- Problem requirements: The answer is to contain only the line containing "每个函数都有一个prototype属性，指向一个对象，该对象称为原型对象。" and the lines after it through the last one, each reproduced exactly as it appears below.

=-=-=-=-=

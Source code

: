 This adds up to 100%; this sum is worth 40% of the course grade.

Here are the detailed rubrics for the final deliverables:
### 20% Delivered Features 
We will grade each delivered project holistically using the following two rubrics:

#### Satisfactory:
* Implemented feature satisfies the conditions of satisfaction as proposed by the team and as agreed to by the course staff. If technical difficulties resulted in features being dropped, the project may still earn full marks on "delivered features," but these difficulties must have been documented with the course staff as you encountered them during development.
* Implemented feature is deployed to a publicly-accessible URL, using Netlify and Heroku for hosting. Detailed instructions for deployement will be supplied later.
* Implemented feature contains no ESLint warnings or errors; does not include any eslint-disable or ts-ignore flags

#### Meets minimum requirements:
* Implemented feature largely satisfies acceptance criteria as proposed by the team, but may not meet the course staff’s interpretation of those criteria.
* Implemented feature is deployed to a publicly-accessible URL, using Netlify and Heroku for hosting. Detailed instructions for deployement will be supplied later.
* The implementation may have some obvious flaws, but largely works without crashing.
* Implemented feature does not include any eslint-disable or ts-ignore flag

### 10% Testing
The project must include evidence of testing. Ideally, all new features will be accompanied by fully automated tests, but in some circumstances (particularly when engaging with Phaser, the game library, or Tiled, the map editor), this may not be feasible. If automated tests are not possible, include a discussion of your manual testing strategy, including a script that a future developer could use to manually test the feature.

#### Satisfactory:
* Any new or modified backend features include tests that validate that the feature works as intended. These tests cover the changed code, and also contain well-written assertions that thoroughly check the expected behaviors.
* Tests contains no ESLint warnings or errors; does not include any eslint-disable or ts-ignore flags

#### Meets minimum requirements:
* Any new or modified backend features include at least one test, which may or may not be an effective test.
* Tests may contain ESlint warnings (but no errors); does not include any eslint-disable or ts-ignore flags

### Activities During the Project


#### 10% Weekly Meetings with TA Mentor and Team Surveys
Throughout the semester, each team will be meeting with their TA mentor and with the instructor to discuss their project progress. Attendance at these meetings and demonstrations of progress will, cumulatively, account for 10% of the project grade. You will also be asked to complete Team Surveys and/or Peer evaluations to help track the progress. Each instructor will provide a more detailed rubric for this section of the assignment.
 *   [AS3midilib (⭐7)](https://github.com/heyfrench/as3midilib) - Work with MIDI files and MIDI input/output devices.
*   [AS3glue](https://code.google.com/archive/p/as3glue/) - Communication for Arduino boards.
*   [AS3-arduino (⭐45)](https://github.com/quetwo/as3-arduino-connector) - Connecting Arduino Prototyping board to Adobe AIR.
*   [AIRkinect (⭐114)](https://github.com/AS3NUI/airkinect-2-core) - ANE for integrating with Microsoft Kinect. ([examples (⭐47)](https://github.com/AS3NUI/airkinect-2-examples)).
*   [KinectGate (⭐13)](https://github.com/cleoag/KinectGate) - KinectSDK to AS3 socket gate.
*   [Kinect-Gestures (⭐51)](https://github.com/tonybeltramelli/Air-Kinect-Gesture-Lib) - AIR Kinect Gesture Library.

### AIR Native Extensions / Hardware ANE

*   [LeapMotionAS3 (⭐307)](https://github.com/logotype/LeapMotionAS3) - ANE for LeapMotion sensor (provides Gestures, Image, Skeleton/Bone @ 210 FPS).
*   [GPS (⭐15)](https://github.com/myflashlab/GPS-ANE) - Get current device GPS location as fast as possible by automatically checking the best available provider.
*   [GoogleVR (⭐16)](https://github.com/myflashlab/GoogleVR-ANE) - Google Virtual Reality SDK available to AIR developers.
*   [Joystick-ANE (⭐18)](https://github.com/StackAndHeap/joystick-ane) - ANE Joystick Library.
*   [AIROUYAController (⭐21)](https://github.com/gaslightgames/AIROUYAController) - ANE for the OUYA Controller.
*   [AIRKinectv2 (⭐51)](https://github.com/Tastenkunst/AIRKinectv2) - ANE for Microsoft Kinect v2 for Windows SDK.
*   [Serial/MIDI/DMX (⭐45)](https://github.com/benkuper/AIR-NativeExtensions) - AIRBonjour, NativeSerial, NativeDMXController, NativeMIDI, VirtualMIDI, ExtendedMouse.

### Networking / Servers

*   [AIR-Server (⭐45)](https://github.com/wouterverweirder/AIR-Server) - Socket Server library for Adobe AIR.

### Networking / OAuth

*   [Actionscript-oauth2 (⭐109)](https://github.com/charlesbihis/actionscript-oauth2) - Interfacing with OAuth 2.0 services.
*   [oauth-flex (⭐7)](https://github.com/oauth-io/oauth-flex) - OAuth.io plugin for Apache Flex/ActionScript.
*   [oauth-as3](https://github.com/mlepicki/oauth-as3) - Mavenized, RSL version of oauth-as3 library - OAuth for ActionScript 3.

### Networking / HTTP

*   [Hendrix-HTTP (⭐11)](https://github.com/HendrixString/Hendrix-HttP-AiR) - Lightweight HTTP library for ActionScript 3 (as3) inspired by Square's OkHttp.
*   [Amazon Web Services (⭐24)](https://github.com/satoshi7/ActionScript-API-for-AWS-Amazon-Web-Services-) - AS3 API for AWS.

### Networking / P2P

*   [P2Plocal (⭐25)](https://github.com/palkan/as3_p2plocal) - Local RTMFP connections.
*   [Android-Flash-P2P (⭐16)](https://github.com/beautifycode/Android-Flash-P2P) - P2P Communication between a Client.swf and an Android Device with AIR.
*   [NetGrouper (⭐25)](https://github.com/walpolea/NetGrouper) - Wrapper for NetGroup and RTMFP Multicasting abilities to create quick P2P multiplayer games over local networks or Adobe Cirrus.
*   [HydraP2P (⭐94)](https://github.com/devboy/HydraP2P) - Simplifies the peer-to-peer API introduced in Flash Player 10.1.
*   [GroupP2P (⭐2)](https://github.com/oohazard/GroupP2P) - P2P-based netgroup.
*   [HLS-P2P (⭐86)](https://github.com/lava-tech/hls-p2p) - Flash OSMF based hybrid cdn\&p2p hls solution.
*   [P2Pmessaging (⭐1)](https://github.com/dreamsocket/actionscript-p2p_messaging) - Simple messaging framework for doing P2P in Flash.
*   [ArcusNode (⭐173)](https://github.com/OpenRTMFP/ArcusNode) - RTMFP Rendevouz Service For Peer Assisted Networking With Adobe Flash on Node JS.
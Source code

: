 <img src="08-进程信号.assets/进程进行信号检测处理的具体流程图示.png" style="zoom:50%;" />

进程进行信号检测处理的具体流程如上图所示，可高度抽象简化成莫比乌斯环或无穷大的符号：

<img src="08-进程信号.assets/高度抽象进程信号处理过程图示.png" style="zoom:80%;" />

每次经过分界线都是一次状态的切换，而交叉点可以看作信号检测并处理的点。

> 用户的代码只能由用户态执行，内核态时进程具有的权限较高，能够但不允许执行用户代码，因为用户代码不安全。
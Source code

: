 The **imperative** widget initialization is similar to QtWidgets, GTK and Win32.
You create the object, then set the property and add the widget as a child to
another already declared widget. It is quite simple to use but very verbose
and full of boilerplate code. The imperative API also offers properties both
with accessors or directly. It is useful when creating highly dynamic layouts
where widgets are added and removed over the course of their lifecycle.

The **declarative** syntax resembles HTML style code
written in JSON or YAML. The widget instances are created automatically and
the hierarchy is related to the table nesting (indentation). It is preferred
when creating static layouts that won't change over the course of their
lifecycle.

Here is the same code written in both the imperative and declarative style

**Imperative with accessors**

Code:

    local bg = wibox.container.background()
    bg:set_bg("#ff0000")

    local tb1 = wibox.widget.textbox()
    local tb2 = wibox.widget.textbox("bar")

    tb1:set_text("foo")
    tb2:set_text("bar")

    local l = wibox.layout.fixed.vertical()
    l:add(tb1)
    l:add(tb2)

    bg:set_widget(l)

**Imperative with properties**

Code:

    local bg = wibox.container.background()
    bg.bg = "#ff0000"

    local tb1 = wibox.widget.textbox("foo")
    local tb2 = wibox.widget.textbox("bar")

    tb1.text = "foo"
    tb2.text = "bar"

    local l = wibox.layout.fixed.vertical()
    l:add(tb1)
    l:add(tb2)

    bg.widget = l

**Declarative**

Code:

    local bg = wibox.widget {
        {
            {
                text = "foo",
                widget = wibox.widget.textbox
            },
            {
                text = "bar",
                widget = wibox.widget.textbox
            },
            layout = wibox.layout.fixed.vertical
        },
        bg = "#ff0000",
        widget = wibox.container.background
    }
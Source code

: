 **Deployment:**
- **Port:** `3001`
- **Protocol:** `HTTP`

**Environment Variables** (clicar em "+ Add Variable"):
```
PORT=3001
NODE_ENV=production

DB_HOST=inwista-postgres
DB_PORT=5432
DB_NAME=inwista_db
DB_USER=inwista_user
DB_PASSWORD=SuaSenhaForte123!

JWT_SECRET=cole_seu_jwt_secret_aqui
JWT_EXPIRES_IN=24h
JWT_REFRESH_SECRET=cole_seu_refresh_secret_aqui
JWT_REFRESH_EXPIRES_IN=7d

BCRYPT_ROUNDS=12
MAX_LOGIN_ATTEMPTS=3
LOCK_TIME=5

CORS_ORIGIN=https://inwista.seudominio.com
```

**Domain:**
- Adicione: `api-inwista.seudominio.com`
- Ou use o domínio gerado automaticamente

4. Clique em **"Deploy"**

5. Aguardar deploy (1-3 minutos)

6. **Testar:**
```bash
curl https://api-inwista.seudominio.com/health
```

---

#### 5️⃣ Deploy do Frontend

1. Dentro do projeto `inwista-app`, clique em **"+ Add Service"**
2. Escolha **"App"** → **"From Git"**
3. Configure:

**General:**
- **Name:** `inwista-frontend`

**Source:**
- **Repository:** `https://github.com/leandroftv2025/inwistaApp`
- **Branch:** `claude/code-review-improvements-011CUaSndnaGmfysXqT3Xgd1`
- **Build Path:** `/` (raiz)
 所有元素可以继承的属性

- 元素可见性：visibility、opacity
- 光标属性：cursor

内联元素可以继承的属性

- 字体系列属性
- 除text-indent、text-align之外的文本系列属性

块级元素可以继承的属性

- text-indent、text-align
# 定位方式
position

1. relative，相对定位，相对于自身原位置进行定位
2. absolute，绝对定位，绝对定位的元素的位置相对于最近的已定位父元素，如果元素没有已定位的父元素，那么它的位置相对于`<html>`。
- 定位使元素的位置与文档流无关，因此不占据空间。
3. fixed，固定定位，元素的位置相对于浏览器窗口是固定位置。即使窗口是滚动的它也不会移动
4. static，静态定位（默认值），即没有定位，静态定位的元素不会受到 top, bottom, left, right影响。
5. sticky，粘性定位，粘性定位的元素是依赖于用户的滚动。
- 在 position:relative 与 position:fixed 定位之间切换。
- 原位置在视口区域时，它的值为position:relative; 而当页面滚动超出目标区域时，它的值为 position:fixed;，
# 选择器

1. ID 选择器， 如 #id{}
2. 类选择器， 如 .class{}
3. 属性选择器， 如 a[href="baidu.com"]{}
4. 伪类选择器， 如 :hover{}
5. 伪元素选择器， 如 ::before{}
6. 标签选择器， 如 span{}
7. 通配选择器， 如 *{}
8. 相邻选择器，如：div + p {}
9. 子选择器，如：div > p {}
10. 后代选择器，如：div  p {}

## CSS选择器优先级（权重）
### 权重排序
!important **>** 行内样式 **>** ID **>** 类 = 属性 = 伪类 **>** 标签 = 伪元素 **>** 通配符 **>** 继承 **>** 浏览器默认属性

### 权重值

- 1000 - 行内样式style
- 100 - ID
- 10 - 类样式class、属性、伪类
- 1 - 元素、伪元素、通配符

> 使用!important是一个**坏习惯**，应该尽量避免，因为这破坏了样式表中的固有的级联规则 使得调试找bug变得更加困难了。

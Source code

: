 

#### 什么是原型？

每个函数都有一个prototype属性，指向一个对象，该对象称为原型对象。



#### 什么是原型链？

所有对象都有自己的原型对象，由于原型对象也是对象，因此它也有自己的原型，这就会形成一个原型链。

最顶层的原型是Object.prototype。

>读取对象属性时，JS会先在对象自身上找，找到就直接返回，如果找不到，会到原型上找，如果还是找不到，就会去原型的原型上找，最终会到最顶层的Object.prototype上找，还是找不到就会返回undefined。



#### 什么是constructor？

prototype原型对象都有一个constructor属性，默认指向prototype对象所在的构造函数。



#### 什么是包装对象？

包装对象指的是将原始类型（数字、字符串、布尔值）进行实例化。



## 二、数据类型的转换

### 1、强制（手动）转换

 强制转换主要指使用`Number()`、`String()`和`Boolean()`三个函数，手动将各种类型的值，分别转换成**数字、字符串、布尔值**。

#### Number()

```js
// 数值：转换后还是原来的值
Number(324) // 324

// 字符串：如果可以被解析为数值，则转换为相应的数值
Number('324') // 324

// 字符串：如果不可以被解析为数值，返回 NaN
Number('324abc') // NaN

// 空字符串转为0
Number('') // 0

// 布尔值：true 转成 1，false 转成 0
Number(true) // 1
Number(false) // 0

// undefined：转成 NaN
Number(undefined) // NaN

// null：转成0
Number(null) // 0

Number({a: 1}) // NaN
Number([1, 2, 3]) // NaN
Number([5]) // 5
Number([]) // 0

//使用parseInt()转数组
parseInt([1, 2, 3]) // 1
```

=-=-=-=-=

- Completed exercise:
每个函数都有一个prototype属性，指向一个对象，该对象称为原型对象。



#### 什么是原型链？

所有对象都有自己的原型对象，由于原型对象也是对象，因此它也有自己的原型，这就会形成一个原型链。

最顶层的原型是Object.prototype。

>读取对象属性时，JS会先在对象自身上找，找到就直接返回，如果找不到，会到原型上找，如果还是找不到，就会去原型的原型上找，最终会到最顶层的Object.prototype上找，还是找不到就会返回undefined。



#### 什么是constructor？

prototype原型对象都有一个constructor属性，默认指向prototype对象所在的构造函数。



#### 什么是包装对象？

包装对象指的是将原始类型（数字、字符串、布尔值）进行实例化。



## 二、数据类型的转换

### 1、强制（手动）转换

 强制转换主要指使用`Number()`、`String()`和`Boolean()`三个函数，手动将各种类型的值，分别转换成**数字、字符串、布尔值**。

#### Number()

```js
// 数值：转换后还是原来的值
Number(324) // 324

// 字符串：如果可以被解析为数值，则转换为相应的数值
Number('324') // 324

// 字符串：如果不可以被解析为数值，返回 NaN
Number('324abc') // NaN

// 空字符串转为0
Number('') // 0

// 布尔值：true 转成 1，false 转成 0
Number(true) // 1
Number(false) // 0

// undefined：转成 NaN
Number(undefined) // NaN

// null：转成0
Number(null) // 0

Number({a: 1}) // NaN
Number([1, 2, 3]) // NaN
Number([5]) // 5
Number([]) // 0

//使用parseInt()转数组
parseInt([1, 2, 3]) // 1
```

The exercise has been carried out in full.